With this backdrop, the Michigan regulators had a chance to send a strong message that the state won’t settle for less. Instead, the new incentive plan lets DTE earn bonuses for meeting goals that are still below the national average through at least 2029. 

The targets are anchored to DTE’s 2020–2024 performance and require only about a 1% improvement each year. Multiple audits and benchmarking studies have placed DTE near the bottom among large utilities for outage length and restoration speed, yet this framework treats small steps as deserving of big rewards.

Advocates like the Great Lakes Renewable Energy Association, which has filed a petition for a rehearing of DTE’s performance incentives, urged the commission to be bolder. They pushed for tying incentives to top-quartile performance: less than 66 minutes without power annually, fewer than one outage per customer, and even faster restoration times. 

These aren’t pie-in-the-sky goals. They’re what many utilities elsewhere already achieve. Michigan regulators passed on this approach, choosing a structure that locks in below-average outcomes and misses the urgent need for grid upgrades on which Detroiters and other Michiganders rely. 

This isn’t just a debate about regulatory policy. Michigan ratepayers have already invested billions in our electric system through higher rates, fees, and storm costs. We deserve to know these investments will build a grid that’s more resilient and reliable, not one where “improvement” still falls short of what’s normal in other states. 

The commission’s order also lacks tough independent oversight and doesn’t fully match up with current outage monitoring, meaning DTE could get incentives the same year it pays out credits for poor service.

Michigan can, and should, demand more. Incentives should only reward utilities when they deliver top-level reliability, and penalties should apply when they fall behind.

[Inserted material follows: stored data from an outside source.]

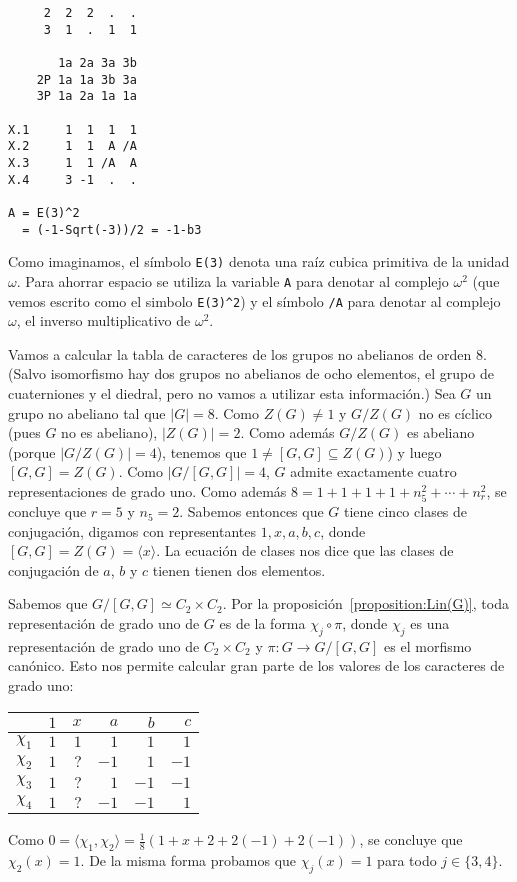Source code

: \begin{example}
\begin{lstlisting}
     2  2  2  .  .
     3  1  .  1  1

       1a 2a 3a 3b
    2P 1a 1a 3b 3a
    3P 1a 2a 1a 1a

X.1     1  1  1  1
X.2     1  1  A /A
X.3     1  1 /A  A
X.4     3 -1  .  .

A = E(3)^2
  = (-1-Sqrt(-3))/2 = -1-b3
\end{lstlisting}
Como imaginamos, el símbolo \lstinline{E(3)} denota una raíz cubica primitiva de la unidad $\omega$. 
Para ahorrar espacio se utiliza la variable \lstinline{A} para denotar al complejo $\omega^2$ (que vemos escrito como el simbolo \lstinline{E(3)^2}) y
el símbolo \lstinline{/A} para denotar al complejo $\omega$, el inverso multiplicativo de $\omega^2$. 
\end{example}

\begin{example}
	Vamos a calcular la tabla de caracteres de los grupos no abelianos de orden
	$8$. (Salvo isomorfismo hay dos grupos no abelianos de ocho elementos, el
	grupo de cuaterniones y el diedral, pero no vamos a utilizar esta
	información.) Sea $G$ un grupo no abeliano tal que $|G|=8$. Como $Z(G)\ne
	1$ y $G/Z(G)$ no es cíclico (pues $G$ no es abeliano), $|Z(G)|=2$. Como
	además $G/Z(G)$ es abeliano (porque $|G/Z(G)|=4$), tenemos que $1\ne
	[G,G]\subseteq Z(G)$) y luego $[G,G]=Z(G)$. Como $|G/[G,G]|=4$, $G$ admite
	exactamente cuatro representaciones de grado uno. Como además
	$8=1+1+1+1+n_5^2+\cdots+n_r^2$, se concluye que $r=5$ y $n_5=2$.  Sabemos
	entonces que $G$ tiene cinco clases de conjugación, digamos con
	representantes $1,x,a,b,c$, donde $[G,G]=Z(G)=\langle x\rangle$.  La
	ecuación de clases nos dice que las clases de conjugación de $a$, $b$ y $c$
	tienen tienen dos elementos. 

	Sabemos que $G/[G,G]\simeq C_2\times C_2$. Por la
	proposición~\ref{proposition:Lin(G)}, toda representación de grado uno de
	$G$ es de la forma $\chi_j\circ\pi$, donde $\chi_j$ es una representación
	de grado uno de $C_2\times C_2$ y $\pi\colon G\to G/[G,G]$ es el morfismo
	canónico. Esto nos permite calcular gran parte de los valores de los
	caracteres de grado uno:
	\begin{center}
		\begin{tabular}{|c|rrrrr|}
			\hline
			& $1$ & $x$ & $a$ & $b$ & $c$\tabularnewline
			\hline
			$\chi_1$ & $1$ & $1$ & $1$ & $1$ & $1$\tabularnewline
			$\chi_2$ & $1$ & $?$ & $-1$ & $1$ & $-1$\tabularnewline
			$\chi_3$ & $1$ & $?$ & $1$ & $-1$ & $-1$\tabularnewline
			$\chi_4$ & $1$ & $?$ & $-1$ & $-1$ & $1$\tabularnewline
			\hline
		\end{tabular}
	\end{center}
	Como $0=\langle \chi_1,\chi_2\rangle=\frac18(1+x+2+2(-1)+2(-1))$, se
	concluye que $\chi_2(x)=1$. De la misma forma probamos que $\chi_j(x)=1$
	para todo $j\in\{3,4\}$. 
	

\end{example}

Otherwise, customers will keep paying more for power that’s less reliable than what others get across the country.

As storms become more frequent and our demand for electricity grows, it’s time for Michigan to raise the bar. Detroiters and ratepayers statewide deserve a regulatory system that puts their needs first, not one that settles for less. 

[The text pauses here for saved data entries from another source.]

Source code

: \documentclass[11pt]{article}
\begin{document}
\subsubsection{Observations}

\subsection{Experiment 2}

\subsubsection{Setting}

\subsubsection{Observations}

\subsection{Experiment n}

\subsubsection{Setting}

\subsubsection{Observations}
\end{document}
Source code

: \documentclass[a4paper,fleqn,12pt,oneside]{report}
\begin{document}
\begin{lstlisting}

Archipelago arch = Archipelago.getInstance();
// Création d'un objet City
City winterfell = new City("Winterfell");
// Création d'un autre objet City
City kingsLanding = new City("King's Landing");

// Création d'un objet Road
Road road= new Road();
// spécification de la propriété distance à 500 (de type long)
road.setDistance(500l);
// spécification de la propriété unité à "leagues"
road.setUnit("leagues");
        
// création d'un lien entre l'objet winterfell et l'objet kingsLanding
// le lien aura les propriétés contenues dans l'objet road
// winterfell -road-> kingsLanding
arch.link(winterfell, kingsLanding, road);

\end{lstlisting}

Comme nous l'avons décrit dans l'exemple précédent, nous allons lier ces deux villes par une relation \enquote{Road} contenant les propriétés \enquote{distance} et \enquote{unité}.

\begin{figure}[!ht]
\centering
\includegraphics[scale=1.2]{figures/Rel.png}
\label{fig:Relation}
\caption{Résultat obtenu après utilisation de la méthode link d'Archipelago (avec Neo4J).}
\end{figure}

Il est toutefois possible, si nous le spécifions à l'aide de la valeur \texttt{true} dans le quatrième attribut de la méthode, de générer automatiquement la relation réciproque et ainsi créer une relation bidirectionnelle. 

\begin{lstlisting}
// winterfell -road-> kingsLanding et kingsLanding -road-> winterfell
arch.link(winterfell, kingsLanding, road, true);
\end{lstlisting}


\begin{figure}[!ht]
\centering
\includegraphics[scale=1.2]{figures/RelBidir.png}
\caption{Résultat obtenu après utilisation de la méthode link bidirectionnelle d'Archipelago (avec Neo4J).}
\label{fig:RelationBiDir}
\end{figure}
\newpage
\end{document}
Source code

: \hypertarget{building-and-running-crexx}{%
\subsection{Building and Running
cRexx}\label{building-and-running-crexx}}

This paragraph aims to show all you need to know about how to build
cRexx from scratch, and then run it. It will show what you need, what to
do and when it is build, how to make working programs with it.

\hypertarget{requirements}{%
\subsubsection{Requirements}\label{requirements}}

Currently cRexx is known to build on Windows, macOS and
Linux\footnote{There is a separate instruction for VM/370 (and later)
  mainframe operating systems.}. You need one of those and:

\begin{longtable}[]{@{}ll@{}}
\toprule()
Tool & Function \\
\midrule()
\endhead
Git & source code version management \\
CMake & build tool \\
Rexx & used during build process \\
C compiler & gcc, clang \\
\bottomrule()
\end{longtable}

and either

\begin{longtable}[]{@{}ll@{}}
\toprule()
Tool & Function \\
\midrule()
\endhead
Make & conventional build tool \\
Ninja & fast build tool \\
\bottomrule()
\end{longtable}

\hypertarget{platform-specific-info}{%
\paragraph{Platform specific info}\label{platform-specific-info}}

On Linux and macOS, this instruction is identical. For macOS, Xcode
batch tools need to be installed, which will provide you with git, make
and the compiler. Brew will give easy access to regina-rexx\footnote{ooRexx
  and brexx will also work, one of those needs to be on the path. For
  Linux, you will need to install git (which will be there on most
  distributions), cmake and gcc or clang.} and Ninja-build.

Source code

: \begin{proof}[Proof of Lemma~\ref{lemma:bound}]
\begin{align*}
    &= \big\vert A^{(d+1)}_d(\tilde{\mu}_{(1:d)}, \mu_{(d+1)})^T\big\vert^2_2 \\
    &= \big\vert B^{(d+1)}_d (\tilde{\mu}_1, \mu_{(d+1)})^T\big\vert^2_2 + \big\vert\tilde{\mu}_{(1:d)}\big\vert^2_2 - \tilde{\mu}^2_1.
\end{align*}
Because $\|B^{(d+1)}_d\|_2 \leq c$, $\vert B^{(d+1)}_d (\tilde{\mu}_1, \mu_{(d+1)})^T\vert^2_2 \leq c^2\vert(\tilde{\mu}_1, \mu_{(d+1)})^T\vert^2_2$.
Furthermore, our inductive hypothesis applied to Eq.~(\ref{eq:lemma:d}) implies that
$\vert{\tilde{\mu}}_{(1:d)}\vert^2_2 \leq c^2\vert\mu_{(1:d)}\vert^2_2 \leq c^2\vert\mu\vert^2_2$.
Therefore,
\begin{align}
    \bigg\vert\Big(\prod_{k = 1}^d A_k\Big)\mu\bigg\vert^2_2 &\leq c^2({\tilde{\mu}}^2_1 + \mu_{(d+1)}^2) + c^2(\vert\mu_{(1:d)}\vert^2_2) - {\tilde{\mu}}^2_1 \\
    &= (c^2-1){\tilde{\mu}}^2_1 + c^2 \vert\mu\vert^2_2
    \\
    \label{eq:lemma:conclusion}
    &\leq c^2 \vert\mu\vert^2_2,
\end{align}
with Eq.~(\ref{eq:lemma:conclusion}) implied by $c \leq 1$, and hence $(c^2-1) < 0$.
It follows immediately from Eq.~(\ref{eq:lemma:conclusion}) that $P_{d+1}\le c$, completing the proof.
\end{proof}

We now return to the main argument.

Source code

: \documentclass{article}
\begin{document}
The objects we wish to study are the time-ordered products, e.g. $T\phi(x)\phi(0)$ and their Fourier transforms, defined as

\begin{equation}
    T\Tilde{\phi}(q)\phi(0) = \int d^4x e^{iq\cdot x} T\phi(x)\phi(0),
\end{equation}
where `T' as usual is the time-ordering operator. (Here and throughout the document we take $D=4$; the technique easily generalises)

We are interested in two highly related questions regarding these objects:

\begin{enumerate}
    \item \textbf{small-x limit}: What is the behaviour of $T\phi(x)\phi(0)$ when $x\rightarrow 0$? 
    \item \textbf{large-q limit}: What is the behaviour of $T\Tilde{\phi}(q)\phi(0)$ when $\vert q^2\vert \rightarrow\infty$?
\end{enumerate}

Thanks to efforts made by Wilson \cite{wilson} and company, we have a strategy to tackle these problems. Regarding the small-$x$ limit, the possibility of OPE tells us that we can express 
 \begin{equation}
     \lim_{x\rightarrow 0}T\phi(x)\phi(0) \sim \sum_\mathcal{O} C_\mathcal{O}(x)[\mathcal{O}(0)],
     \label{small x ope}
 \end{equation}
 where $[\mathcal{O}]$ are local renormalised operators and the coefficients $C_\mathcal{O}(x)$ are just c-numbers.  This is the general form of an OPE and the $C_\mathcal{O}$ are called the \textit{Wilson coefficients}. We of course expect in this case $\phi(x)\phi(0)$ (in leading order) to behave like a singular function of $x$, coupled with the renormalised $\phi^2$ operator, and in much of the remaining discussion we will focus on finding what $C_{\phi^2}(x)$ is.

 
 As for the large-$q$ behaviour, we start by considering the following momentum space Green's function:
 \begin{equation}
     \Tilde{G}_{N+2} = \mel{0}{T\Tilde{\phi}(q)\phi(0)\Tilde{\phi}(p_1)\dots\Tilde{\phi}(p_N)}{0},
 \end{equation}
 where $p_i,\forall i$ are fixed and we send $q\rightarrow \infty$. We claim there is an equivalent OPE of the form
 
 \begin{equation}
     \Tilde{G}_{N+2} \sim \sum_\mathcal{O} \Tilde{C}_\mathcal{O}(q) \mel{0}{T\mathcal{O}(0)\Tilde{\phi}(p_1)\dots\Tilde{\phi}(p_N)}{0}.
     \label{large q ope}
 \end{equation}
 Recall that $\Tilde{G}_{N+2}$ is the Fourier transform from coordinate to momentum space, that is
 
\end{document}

The commission’s decision missed a critical opportunity to set higher expectations, but it’s not too late to change direction. Achieving true accountability means committing to a higher standard: one that ensures Michigan families and businesses get the same reliable service found in better-performing states.

Planet Detroit’s Voices column includes opinion pieces from our community of partners and readers. These pieces express the voices of the authors and not necessarily those of the publication.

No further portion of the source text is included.